Add Executors#

A Flow orchestrates its Executors as a graph and will send requests to all Executors in the order specified by add() or listed in a YAML file.

When you start a Flow, the Executor will always be running in a separate process. Multiple Executors will be running in different processes. Multiprocessing is the lowest level of separation when you run a Flow locally. When running a Flow on Kubernetes, Docker Swarm, JCloud, different Executors are running in different containers, pods or instances.

Add Executors#

Executors can be added into a Flow via add().

from jina import Flow

f = Flow().add()

This will add a “no-op” Executor called BaseExecutor to the Flow.
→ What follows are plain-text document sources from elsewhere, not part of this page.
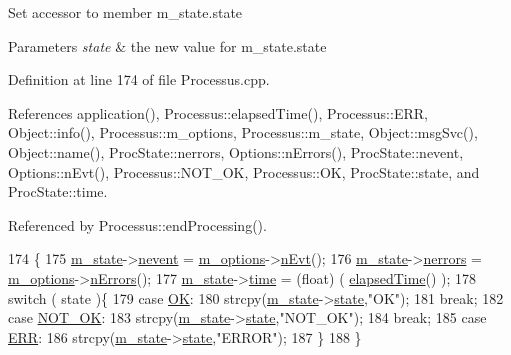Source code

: Set accessor to member m\+\_\+state.\+state 
\begin{DoxyParams}{Parameters}
{\em state} & the new value for m\+\_\+state.\+state \\
\hline
\end{DoxyParams}


Definition at line 174 of file Processus.\+cpp.



References application(), Processus\+::elapsed\+Time(), Processus\+::\+E\+RR, Object\+::info(), Processus\+::m\+\_\+options, Processus\+::m\+\_\+state, Object\+::msg\+Svc(), Object\+::name(), Proc\+State\+::nerrors, Options\+::n\+Errors(), Proc\+State\+::nevent, Options\+::n\+Evt(), Processus\+::\+N\+O\+T\+\_\+\+OK, Processus\+::\+OK, Proc\+State\+::state, and Proc\+State\+::time.



Referenced by Processus\+::end\+Processing().


\begin{DoxyCode}
174                                      \{
175   \hyperlink{classProcessus_ab3539eee42891ceae0baf4395ae7fb61}{m\_state}->\hyperlink{structProcState_a1881d6b0db849a8af15f586ad5959260}{nevent}  = \hyperlink{classProcessus_a74205f3c1e00c4448f7b3257c2351797}{m\_options}->\hyperlink{classOptions_ad769b256263a4ac24dd6f989ae724ab7}{nEvt}();
176   \hyperlink{classProcessus_ab3539eee42891ceae0baf4395ae7fb61}{m\_state}->\hyperlink{structProcState_a51a0f54ba62b07e07ac8518c5f32828d}{nerrors} = \hyperlink{classProcessus_a74205f3c1e00c4448f7b3257c2351797}{m\_options}->\hyperlink{classOptions_acc6474323f0bbe17fa844e9a086b90b8}{nErrors}();
177   \hyperlink{classProcessus_ab3539eee42891ceae0baf4395ae7fb61}{m\_state}->\hyperlink{structProcState_a88c69b099d8f2b2164d478f28e87610f}{time}    = (float) ( \hyperlink{classProcessus_aecca96218c65bc805c988cd95447df55}{elapsedTime}() );
178   \textcolor{keywordflow}{switch} ( state )\{
179   \textcolor{keywordflow}{case} \hyperlink{classProcessus_a36278773bd98f2d5612fea40c7774821af77c64124fa175f28200166fff165ea2}{OK}:
180     strcpy(\hyperlink{classProcessus_ab3539eee42891ceae0baf4395ae7fb61}{m\_state}->\hyperlink{structProcState_aaffb70e5af437e2c0d4dfc69bd0b24cd}{state},\textcolor{stringliteral}{"OK"});
181     \textcolor{keywordflow}{break};
182   \textcolor{keywordflow}{case} \hyperlink{classProcessus_a36278773bd98f2d5612fea40c7774821a629082f49d6e8df6b6da2b8fbb9d80fb}{NOT\_OK}:
183     strcpy(\hyperlink{classProcessus_ab3539eee42891ceae0baf4395ae7fb61}{m\_state}->\hyperlink{structProcState_aaffb70e5af437e2c0d4dfc69bd0b24cd}{state},\textcolor{stringliteral}{"NOT\_OK"});
184     \textcolor{keywordflow}{break};
185   \textcolor{keywordflow}{case} \hyperlink{classProcessus_a36278773bd98f2d5612fea40c7774821adaf73ad5d0a09f952d0f18dbbe1c7493}{ERR}:
186     strcpy(\hyperlink{classProcessus_ab3539eee42891ceae0baf4395ae7fb61}{m\_state}->\hyperlink{structProcState_aaffb70e5af437e2c0d4dfc69bd0b24cd}{state},\textcolor{stringliteral}{"ERROR"});
187   \}
188 \}
\end{DoxyCode}
\mbox{\label{classProcessus_ad57a29b33f9021eda9f6929136f1784f}}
../../../_images/no-op-flow.svg

To better identify and executor, you can change its name by passing the name parameter:

from jina import Flow

f = Flow().add(name='myVeryFirstExecutor').add(name='secondIsBest')
../../../_images/named-flow.svg

The above Flow can be also defined via YAML:

jtype: Flow
executors:
  - name: myVeryFirstExecutor
  - name: secondIsBest

Save it as flow.yml and run it via:

jina flow --uses flow.yml

More Flow YAML specifications can be found in Flow YAML Specification.
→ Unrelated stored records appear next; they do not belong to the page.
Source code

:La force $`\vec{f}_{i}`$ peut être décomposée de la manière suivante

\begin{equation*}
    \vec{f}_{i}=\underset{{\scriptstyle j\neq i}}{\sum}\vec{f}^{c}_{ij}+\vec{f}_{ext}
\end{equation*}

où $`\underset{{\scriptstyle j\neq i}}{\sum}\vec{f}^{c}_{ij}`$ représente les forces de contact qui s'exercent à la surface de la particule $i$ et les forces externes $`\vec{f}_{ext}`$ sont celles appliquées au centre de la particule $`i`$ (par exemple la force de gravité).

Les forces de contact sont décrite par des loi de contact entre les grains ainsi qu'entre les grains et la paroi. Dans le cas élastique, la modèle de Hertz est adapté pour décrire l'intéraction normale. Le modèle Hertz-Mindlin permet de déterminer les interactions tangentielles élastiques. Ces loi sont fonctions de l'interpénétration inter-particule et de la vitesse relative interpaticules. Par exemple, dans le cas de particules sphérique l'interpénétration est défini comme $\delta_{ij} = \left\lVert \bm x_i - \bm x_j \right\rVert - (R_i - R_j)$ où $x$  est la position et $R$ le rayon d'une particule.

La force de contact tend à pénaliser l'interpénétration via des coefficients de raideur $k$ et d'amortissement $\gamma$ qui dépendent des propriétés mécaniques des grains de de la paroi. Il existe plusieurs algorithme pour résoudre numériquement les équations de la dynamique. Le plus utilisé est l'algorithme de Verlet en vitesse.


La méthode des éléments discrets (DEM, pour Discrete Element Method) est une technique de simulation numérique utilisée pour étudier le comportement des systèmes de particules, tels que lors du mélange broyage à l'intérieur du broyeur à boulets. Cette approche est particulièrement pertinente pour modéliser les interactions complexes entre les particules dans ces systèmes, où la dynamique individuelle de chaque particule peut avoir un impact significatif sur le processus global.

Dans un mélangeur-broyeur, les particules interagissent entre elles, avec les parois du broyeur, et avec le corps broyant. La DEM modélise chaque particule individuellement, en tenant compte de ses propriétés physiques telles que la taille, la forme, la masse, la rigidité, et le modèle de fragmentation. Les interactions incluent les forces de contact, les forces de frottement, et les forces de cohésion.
Define Executor types via uses#

The type of Executor is defined by the uses keyword. uses accepts a wide range of Executor. Please also beware that some usages are not support on JCloud because of security reasons and their nature of facilitating local debugging.

Local Dev

JCloud

.add(uses=...)

Description

ExecutorClass

use ExecutorClass from the inline context.

'my.py_modules.ExecutorClass'

use ExecutorClass from my.py_modules.

'executor-config.yml'

use an Executor from a YAML file defined by Executor YAML interface.
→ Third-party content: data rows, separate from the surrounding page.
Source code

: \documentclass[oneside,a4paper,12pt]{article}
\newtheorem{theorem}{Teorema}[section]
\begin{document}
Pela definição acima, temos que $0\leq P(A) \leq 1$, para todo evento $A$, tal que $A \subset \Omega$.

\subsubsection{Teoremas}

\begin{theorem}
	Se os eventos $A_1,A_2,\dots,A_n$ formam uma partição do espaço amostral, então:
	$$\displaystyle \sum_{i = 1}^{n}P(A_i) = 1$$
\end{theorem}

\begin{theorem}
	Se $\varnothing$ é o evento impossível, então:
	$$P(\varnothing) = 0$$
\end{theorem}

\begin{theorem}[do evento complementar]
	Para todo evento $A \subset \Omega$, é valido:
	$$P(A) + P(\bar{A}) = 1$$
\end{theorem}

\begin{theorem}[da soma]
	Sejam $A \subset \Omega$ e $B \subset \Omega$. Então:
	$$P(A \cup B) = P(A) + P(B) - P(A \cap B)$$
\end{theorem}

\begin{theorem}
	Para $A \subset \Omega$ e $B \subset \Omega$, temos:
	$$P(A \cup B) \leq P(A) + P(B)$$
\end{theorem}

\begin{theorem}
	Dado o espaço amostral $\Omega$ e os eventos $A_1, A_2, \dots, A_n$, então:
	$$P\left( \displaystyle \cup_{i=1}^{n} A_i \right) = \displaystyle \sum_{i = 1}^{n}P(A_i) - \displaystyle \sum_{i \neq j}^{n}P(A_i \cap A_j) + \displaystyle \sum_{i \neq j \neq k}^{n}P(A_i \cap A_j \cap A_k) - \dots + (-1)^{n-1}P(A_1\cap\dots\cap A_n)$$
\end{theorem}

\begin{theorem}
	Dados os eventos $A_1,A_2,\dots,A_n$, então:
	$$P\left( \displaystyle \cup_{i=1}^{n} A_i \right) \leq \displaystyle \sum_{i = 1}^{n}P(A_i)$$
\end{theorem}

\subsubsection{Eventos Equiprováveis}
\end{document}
'jinahub://TransformerTorchEncoder/'

use an Executor as Python source from Jina Hub.

'jinahub+docker://TransformerTorchEncoder'

use an Executor as a Docker container from Jina Hub.

'jinahub+sandbox://TransformerTorchEncoder'

use a Sandbox Executor hosted on Jina Hub. The Executor is running remotely on Jina Hub.

'docker://sentence-encoder'

use a pre-built Executor as a Docker container.

Hint: Load multiple Executors from the same directory

If you want to load multiple Executor YAMLs from the same directory, you don’t need to specify the parent directory for each Executor. Instead, you can configure a common search path for all Executors:

.
├── app
│   └── ▶ main.py
└── executor
    ├── config1.yml
    ├── config2.yml
    └── my_executor.py
f = Flow(extra_search_paths=['../executor']).add(uses='config1.yml').add(uses='config2.yml')

External Executors#

Usually a Flow will manage all of its Executors. External Executors are not managed by the current Flow object but by others. For example, one may want to share expensive Executors between Flows. Often these Executors are stateless, GPU based Encoders.

Those Executors are marked with the external keyword when added to a Flow:

from jina import Flow

Flow().add(host='123.45.67.89', port=12345, external=True)

This is adding an external Executor to the Flow. The Flow will not start or stop this Executor and assumes that is externally managed and available at 123.45.67.89:12345

You can also use external Executors with tls enabled.

from jina import Flow

Flow().add(host='123.45.67.89', port=443, external=True, tls=True)

Hint

Using tls to connect to the External Executor is especially needed if you want to use an external Executor deployed with JCloud. See the JCloud documentation for further details

Floating Executors#

Some Executors in your Flow may be used for asynchronous background tasks that can take some time and that do not generate a needed output. For instance, logging specific information in external services, storing partial results, etc.

You can unblock your Flow from such tasks by using floating Executors.

Normally, all Executors form a pipeline that handles and transforms a given request until it is finally returned to the Client.

However, floating Executors do not feed their outputs back to the pipeline. Therefore, this output will not form the response for the Client, and the response can be returned without waiting for the floating Executor to complete his task.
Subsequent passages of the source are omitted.